A second iteration (v2.0) was released on 4 February 2025, adding CCLs for machine-learning R&D and for deceptive alignment, strengthening the security-level recommendations, and codifying a more rigorous deployment-mitigation process. A third iteration (v3.0) followed on 22 September 2025, which introduced a CCL for harmful manipulation, expanded misalignment protocols, and broadened safety-case review to cover large-scale internal deployments. The FSF has been applied to evaluations of gemini 1.5, 2.0, gemini 2 5 pro, gemini 2 5 flash, and gemini 3.[^2][^4][^5][^7][^8]
Key facts
| Item | Detail |
|---|
| Full name | Frontier Safety Framework |
| Publisher | google deepmind |
| Version 1.0 published | 17 May 2024[^1] |
| Version 2.0 published | 4 February 2025[^4] |
| Version 3.0 published | 22 September 2025[^5] |
| Document type | Voluntary corporate risk-management framework |
| Core construct | Critical Capability Levels (CCLs) |
| Risk domains (v3) | CBRN, cybersecurity, ML R&D, harmful manipulation; plus exploratory misalignment / deceptive alignment[^5][^6] |
| Mitigation tiers | Security levels and deployment levels (graduated) |
| Initial v1.0 authors / leads | Anca Dragan, Helen King, Allan Dafoe[^1] |
| v3.0 announcement authors | Four Flynn, Helen King, Anca Dragan[^5] |
| Peer frameworks | OpenAI preparedness framework; Anthropic responsible scaling policy[^9][^11] |
| Application | Gemini 1.5 / 2.0 / 2.5 / 3 evaluations[^7][^8] |
Background and motivation
DeepMind's leadership, including chief executive demis hassabis, publicly warned through 2023 and 2024 that as frontier models scale they may acquire dangerous capabilities — including the ability to assist with the development of weapons of mass destruction, conduct autonomous cyberattacks, or accelerate AI research in ways that outpace governance capacity. These concerns paralleled wider international discussions captured in the bletchley declaration of November 2023 and the seoul declaration of May 2024, the latter of which urged frontier developers to publish "Frontier AI Safety Commitments" describing how they would identify and mitigate severe risks.[^10][^11]
The FSF was announced shortly after the Seoul AI Safety Summit at which sixteen leading developers — including Google — committed to publishing safety frameworks. Internally, DeepMind had been developing dangerous-capability evaluations under its AGI Safety & Alignment team since at least 2022, building on earlier work such as the "Levels of AGI" taxonomy (Morris et al., 2023), which proposed a graded scale for general-purpose AI competence and was frequently cited in subsequent FSF materials as a conceptual underpinning for capability thresholds.[^1][^12]
DeepMind explicitly positioned the FSF as complementary to Google's pre-existing AI Principles and to "Google's existing suite of AI responsibility and safety practices" rather than as a replacement. The framework was also designed to be revisable: the May 2024 announcement noted that the document was "exploratory" and would "evolve substantially" as understanding of frontier risks improved, with full implementation targeted for early 2025.[^1]
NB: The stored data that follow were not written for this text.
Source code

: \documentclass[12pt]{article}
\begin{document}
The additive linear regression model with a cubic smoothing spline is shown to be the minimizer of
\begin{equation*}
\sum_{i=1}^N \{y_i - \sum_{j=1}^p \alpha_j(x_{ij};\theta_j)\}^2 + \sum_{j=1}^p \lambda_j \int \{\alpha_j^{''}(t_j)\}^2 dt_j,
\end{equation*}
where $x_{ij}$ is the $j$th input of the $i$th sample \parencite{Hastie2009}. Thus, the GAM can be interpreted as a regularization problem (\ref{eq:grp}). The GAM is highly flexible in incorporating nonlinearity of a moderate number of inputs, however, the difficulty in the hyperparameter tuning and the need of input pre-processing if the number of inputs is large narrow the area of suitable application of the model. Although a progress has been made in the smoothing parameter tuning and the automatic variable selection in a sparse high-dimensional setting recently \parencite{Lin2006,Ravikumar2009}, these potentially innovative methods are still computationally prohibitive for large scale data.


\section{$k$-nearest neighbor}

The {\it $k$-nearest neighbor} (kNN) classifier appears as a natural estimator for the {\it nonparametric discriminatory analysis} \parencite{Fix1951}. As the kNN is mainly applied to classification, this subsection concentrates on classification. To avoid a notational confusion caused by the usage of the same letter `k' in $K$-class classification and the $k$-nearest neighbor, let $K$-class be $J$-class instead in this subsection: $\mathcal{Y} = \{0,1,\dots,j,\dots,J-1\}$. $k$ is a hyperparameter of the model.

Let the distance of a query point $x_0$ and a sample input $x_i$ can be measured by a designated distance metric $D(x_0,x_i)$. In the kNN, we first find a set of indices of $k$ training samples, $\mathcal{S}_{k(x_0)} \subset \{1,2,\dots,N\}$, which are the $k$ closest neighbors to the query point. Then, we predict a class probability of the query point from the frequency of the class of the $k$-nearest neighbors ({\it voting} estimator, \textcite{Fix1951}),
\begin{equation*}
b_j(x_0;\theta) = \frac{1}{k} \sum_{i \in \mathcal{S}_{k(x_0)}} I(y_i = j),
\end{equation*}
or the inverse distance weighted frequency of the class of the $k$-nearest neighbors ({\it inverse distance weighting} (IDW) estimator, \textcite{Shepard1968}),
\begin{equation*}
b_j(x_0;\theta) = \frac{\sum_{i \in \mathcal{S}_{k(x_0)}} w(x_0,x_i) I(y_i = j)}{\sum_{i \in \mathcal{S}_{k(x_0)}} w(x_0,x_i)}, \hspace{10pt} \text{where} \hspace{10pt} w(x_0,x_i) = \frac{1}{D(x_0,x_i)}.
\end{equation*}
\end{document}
The FSF's intellectual lineage draws on several strands of prior work. Within DeepMind, the AGI Safety & Alignment team had been publishing technical safety research on specification gaming, reward hacking, scalable oversight, and dangerous-capability evaluation methodologies for several years. Externally, the framework's structure echoes the "if-then" logic of biosafety levels in life-sciences laboratories, which classify research according to organism hazard and require correspondingly stronger physical and procedural containment — a parallel made explicit by Anthropic's responsible scaling policy and acknowledged by DeepMind in its discussion of graduated security levels.[^9][^16] The FSF also reflects the broader policy environment created by the November 2023 UK AI Safety Summit at Bletchley Park, which produced the bletchley declaration signed by 28 governments and the European Union, and by parallel work in the frontier model forum, an industry body co-founded by Google, OpenAI, Anthropic, and Microsoft to share frontier-safety best practices.[^10][^16]
Version 1.0 (May 2024)
Version 1.0 of the FSF, published on 17 May 2024 with an accompanying blog post by Anca Dragan, Helen King, and Allan Dafoe, organised the framework around three components:[^1]
- Identifying capabilities with severe-harm potential. DeepMind defined Critical Capability Levels as "capability levels at which, absent mitigation measures, frontier AI models or systems may pose a heightened risk of severe harm." CCLs were derived by enumerating foreseeable harm pathways and identifying the minimal set of capabilities required to realise them.
- Periodic early-warning evaluations. Models would be re-evaluated each time effective compute increased by approximately a factor of six and after each roughly three-month interval of fine-tuning. "Early warning evaluations" were intended to flag when models approached a CCL with sufficient safety buffer to apply mitigations before the CCL itself was reached.[^1][^13]
- Mitigation plans. When a CCL was approached or reached, DeepMind would apply a tailored combination of security and deployment mitigations. Security mitigations were intended to reduce the risk of model-weight exfiltration; deployment mitigations were intended to constrain or monitor the expression of critical capabilities once a model was used.
Version 1.0 specified four initial risk domains for CCLs:
- Autonomy — capabilities that would allow a model to operate persistently without human direction, for example by acquiring resources or replicating across infrastructure.
- Biosecurity (often referenced as the "Bio" domain) — capabilities that would meaningfully uplift non-expert actors in producing biological threats.
- Cybersecurity — capabilities that would substantially increase the ability of threat actors to execute high-impact cyberattacks.
- Machine learning R&D — capabilities that could accelerate AI development in ways with destabilising effects.[^1][^13]
The framework defined a graduated set of security levels and deployment levels keyed to CCL severity. As described in the v1.0 technical report and contemporaneous summaries, "higher level security mitigations result in greater protection against the exfiltration of model weights," while higher deployment levels enable tighter management of critical capabilities through such measures as access controls, safety fine-tuning, classifier-based filters, and monitoring.[^1][^13]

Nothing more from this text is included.